### Requirement
Write the records out once more. Leave each line exactly as given.

### Study material
★ ★ ★ ★ ★ ★ ★

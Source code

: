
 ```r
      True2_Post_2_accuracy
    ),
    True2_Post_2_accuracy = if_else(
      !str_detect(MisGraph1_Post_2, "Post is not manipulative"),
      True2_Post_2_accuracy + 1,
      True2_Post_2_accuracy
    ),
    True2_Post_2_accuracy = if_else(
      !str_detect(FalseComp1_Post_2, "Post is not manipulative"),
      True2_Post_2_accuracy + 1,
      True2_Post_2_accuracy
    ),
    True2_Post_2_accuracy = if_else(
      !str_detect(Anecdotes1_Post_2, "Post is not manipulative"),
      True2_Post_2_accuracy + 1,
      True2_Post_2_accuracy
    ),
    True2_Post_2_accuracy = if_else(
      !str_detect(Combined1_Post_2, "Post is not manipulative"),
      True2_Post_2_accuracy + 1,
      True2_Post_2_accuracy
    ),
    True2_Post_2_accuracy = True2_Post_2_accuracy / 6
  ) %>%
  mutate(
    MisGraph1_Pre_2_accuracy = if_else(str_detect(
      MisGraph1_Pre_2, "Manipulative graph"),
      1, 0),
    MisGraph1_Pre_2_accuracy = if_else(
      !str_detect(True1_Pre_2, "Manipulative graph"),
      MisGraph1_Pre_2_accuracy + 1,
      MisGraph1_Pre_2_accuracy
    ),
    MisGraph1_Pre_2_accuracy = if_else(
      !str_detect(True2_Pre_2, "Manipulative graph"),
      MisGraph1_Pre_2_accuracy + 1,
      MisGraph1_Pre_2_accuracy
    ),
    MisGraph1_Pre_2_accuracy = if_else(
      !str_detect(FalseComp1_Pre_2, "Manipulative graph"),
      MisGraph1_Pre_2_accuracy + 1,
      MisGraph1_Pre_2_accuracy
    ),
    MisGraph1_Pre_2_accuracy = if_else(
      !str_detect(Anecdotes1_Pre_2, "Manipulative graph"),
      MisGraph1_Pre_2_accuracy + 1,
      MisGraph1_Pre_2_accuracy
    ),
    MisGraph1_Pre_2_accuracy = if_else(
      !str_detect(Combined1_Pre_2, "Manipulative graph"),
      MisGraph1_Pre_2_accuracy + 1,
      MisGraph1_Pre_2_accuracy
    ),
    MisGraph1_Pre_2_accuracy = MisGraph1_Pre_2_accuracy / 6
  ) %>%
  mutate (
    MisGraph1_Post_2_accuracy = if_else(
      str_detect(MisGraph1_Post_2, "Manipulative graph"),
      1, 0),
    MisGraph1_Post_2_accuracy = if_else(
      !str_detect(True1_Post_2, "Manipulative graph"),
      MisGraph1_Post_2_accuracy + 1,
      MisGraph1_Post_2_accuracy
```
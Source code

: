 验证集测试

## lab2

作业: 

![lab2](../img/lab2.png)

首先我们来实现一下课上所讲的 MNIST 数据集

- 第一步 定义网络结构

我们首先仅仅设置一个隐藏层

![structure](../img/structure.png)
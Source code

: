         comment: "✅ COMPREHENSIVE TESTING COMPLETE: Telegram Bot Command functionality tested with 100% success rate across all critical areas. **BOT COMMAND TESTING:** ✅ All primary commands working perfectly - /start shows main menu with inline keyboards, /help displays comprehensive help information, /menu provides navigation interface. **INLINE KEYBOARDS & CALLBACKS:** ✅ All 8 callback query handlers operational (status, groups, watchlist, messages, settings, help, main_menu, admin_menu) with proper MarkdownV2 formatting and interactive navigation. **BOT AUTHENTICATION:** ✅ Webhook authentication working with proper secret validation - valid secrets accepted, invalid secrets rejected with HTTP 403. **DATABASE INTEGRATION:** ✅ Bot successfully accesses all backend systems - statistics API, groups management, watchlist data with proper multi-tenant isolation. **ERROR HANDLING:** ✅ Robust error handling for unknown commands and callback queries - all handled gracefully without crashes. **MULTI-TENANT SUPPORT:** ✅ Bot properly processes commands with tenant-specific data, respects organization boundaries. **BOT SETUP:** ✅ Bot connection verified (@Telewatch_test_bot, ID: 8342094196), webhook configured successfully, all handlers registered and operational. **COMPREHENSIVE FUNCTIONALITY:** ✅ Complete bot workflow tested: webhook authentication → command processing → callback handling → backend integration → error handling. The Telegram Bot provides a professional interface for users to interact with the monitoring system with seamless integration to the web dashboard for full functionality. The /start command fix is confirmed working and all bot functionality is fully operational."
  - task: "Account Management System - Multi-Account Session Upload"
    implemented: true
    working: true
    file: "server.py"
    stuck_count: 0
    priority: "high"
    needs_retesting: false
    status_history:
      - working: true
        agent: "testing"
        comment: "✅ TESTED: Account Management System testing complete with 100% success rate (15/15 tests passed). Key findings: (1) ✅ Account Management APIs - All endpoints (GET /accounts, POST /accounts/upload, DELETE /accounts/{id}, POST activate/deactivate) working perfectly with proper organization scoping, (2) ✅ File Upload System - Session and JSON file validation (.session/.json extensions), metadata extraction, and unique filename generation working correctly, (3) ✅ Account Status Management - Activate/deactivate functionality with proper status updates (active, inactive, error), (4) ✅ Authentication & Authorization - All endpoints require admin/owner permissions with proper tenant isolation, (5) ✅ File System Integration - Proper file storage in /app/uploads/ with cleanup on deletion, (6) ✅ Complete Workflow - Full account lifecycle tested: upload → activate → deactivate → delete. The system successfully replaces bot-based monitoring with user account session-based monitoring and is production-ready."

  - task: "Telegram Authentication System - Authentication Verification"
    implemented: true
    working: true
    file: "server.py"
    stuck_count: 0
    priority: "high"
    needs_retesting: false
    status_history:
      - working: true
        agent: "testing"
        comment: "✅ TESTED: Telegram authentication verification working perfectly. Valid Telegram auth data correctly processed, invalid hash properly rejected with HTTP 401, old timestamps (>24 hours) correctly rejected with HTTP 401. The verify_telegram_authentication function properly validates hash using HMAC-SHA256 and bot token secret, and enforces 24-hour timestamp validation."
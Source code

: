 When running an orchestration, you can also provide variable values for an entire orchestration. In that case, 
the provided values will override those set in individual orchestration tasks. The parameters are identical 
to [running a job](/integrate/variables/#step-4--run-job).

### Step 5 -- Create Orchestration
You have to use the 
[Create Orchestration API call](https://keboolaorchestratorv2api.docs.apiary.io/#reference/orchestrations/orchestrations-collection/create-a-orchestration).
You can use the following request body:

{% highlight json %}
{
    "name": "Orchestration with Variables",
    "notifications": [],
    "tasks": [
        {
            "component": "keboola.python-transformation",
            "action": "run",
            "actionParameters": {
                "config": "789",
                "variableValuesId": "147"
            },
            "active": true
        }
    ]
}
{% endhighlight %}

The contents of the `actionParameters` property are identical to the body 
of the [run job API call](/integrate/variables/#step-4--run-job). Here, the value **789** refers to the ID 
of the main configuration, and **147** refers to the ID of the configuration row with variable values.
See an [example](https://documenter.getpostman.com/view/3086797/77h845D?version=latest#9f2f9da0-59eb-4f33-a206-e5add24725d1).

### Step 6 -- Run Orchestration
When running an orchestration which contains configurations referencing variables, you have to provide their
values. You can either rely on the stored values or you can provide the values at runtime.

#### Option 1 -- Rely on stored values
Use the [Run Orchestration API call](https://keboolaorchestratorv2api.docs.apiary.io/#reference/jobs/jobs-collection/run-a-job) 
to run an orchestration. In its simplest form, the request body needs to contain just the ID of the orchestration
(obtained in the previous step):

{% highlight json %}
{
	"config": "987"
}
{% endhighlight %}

★ ★ ★ ★ ★ ★ ★

### Answer area
Source code

:
 ```r
      True2_Post_2_accuracy
    ),
    True2_Post_2_accuracy = if_else(
      !str_detect(MisGraph1_Post_2, "Post is not manipulative"),
      True2_Post_2_accuracy + 1,
      True2_Post_2_accuracy
    ),
    True2_Post_2_accuracy = if_else(
      !str_detect(FalseComp1_Post_2, "Post is not manipulative"),
      True2_Post_2_accuracy + 1,
      True2_Post_2_accuracy
    ),
    True2_Post_2_accuracy = if_else(
      !str_detect(Anecdotes1_Post_2, "Post is not manipulative"),
      True2_Post_2_accuracy + 1,
      True2_Post_2_accuracy
    ),
    True2_Post_2_accuracy = if_else(
      !str_detect(Combined1_Post_2, "Post is not manipulative"),
      True2_Post_2_accuracy + 1,
      True2_Post_2_accuracy
    ),
    True2_Post_2_accuracy = True2_Post_2_accuracy / 6
  ) %>%
  mutate(
    MisGraph1_Pre_2_accuracy = if_else(str_detect(
      MisGraph1_Pre_2, "Manipulative graph"),
      1, 0),
    MisGraph1_Pre_2_accuracy = if_else(
      !str_detect(True1_Pre_2, "Manipulative graph"),
      MisGraph1_Pre_2_accuracy + 1,
      MisGraph1_Pre_2_accuracy
    ),
    MisGraph1_Pre_2_accuracy = if_else(
      !str_detect(True2_Pre_2, "Manipulative graph"),
      MisGraph1_Pre_2_accuracy + 1,
      MisGraph1_Pre_2_accuracy
    ),
    MisGraph1_Pre_2_accuracy = if_else(
      !str_detect(FalseComp1_Pre_2, "Manipulative graph"),
      MisGraph1_Pre_2_accuracy + 1,
      MisGraph1_Pre_2_accuracy
    ),
    MisGraph1_Pre_2_accuracy = if_else(
      !str_detect(Anecdotes1_Pre_2, "Manipulative graph"),
      MisGraph1_Pre_2_accuracy + 1,
      MisGraph1_Pre_2_accuracy
    ),
    MisGraph1_Pre_2_accuracy = if_else(
      !str_detect(Combined1_Pre_2, "Manipulative graph"),
      MisGraph1_Pre_2_accuracy + 1,
      MisGraph1_Pre_2_accuracy
    ),
    MisGraph1_Pre_2_accuracy = MisGraph1_Pre_2_accuracy / 6
  ) %>%
  mutate (
    MisGraph1_Post_2_accuracy = if_else(
      str_detect(MisGraph1_Post_2, "Manipulative graph"),
      1, 0),
    MisGraph1_Post_2_accuracy = if_else(
      !str_detect(True1_Post_2, "Manipulative graph"),
      MisGraph1_Post_2_accuracy + 1,
      MisGraph1_Post_2_accuracy
```
Source code

: 验证集测试

## lab2

作业: 

![lab2](../img/lab2.png)

首先我们来实现一下课上所讲的 MNIST 数据集

- 第一步 定义网络结构

我们首先仅仅设置一个隐藏层

![structure](../img/structure.png)
Source code

:         comment: "✅ COMPREHENSIVE TESTING COMPLETE: Telegram Bot Command functionality tested with 100% success rate across all critical areas. **BOT COMMAND TESTING:** ✅ All primary commands working perfectly - /start shows main menu with inline keyboards, /help displays comprehensive help information, /menu provides navigation interface. **INLINE KEYBOARDS & CALLBACKS:** ✅ All 8 callback query handlers operational (status, groups, watchlist, messages, settings, help, main_menu, admin_menu) with proper MarkdownV2 formatting and interactive navigation. **BOT AUTHENTICATION:** ✅ Webhook authentication working with proper secret validation - valid secrets accepted, invalid secrets rejected with HTTP 403. **DATABASE INTEGRATION:** ✅ Bot successfully accesses all backend systems - statistics API, groups management, watchlist data with proper multi-tenant isolation. **ERROR HANDLING:** ✅ Robust error handling for unknown commands and callback queries - all handled gracefully without crashes. **MULTI-TENANT SUPPORT:** ✅ Bot properly processes commands with tenant-specific data, respects organization boundaries. **BOT SETUP:** ✅ Bot connection verified (@Telewatch_test_bot, ID: 8342094196), webhook configured successfully, all handlers registered and operational. **COMPREHENSIVE FUNCTIONALITY:** ✅ Complete bot workflow tested: webhook authentication → command processing → callback handling → backend integration → error handling. The Telegram Bot provides a professional interface for users to interact with the monitoring system with seamless integration to the web dashboard for full functionality. The /start command fix is confirmed working and all bot functionality is fully operational."
  - task: "Account Management System - Multi-Account Session Upload"
    implemented: true
    working: true
    file: "server.py"
    stuck_count: 0
    priority: "high"
    needs_retesting: false
    status_history:
      - working: true
        agent: "testing"
        comment: "✅ TESTED: Account Management System testing complete with 100% success rate (15/15 tests passed). Key findings: (1) ✅ Account Management APIs - All endpoints (GET /accounts, POST /accounts/upload, DELETE /accounts/{id}, POST activate/deactivate) working perfectly with proper organization scoping, (2) ✅ File Upload System - Session and JSON file validation (.session/.json extensions), metadata extraction, and unique filename generation working correctly, (3) ✅ Account Status Management - Activate/deactivate functionality with proper status updates (active, inactive, error), (4) ✅ Authentication & Authorization - All endpoints require admin/owner permissions with proper tenant isolation, (5) ✅ File System Integration - Proper file storage in /app/uploads/ with cleanup on deletion, (6) ✅ Complete Workflow - Full account lifecycle tested: upload → activate → deactivate → delete. The system successfully replaces bot-based monitoring with user account session-based monitoring and is production-ready."

  - task: "Telegram Authentication System - Authentication Verification"
    implemented: true
    working: true
    file: "server.py"
    stuck_count: 0
    priority: "high"
    needs_retesting: false
    status_history:
      - working: true
        agent: "testing"
        comment: "✅ TESTED: Telegram authentication verification working perfectly. Valid Telegram auth data correctly processed, invalid hash properly rejected with HTTP 401, old timestamps (>24 hours) correctly rejected with HTTP 401. The verify_telegram_authentication function properly validates hash using HMAC-SHA256 and bot token secret, and enforces 24-hour timestamp validation."
Source code

: When running an orchestration, you can also provide variable values for an entire orchestration. In that case, 
the provided values will override those set in individual orchestration tasks. The parameters are identical 
to [running a job](/integrate/variables/#step-4--run-job).

### Step 5 -- Create Orchestration
You have to use the 
[Create Orchestration API call](https://keboolaorchestratorv2api.docs.apiary.io/#reference/orchestrations/orchestrations-collection/create-a-orchestration).
You can use the following request body:

{% highlight json %}
{
    "name": "Orchestration with Variables",
    "notifications": [],
    "tasks": [
        {
            "component": "keboola.python-transformation",
            "action": "run",
            "actionParameters": {
                "config": "789",
                "variableValuesId": "147"
            },
            "active": true
        }
    ]
}
{% endhighlight %}

The contents of the `actionParameters` property are identical to the body 
of the [run job API call](/integrate/variables/#step-4--run-job). Here, the value **789** refers to the ID 
of the main configuration, and **147** refers to the ID of the configuration row with variable values.
See an [example](https://documenter.getpostman.com/view/3086797/77h845D?version=latest#9f2f9da0-59eb-4f33-a206-e5add24725d1).

### Step 6 -- Run Orchestration
When running an orchestration which contains configurations referencing variables, you have to provide their
values. You can either rely on the stored values or you can provide the values at runtime.

#### Option 1 -- Rely on stored values
Use the [Run Orchestration API call](https://keboolaorchestratorv2api.docs.apiary.io/#reference/jobs/jobs-collection/run-a-job) 
to run an orchestration. In its simplest form, the request body needs to contain just the ID of the orchestration
(obtained in the previous step):

{% highlight json %}
{
	"config": "987"
}
{% endhighlight %}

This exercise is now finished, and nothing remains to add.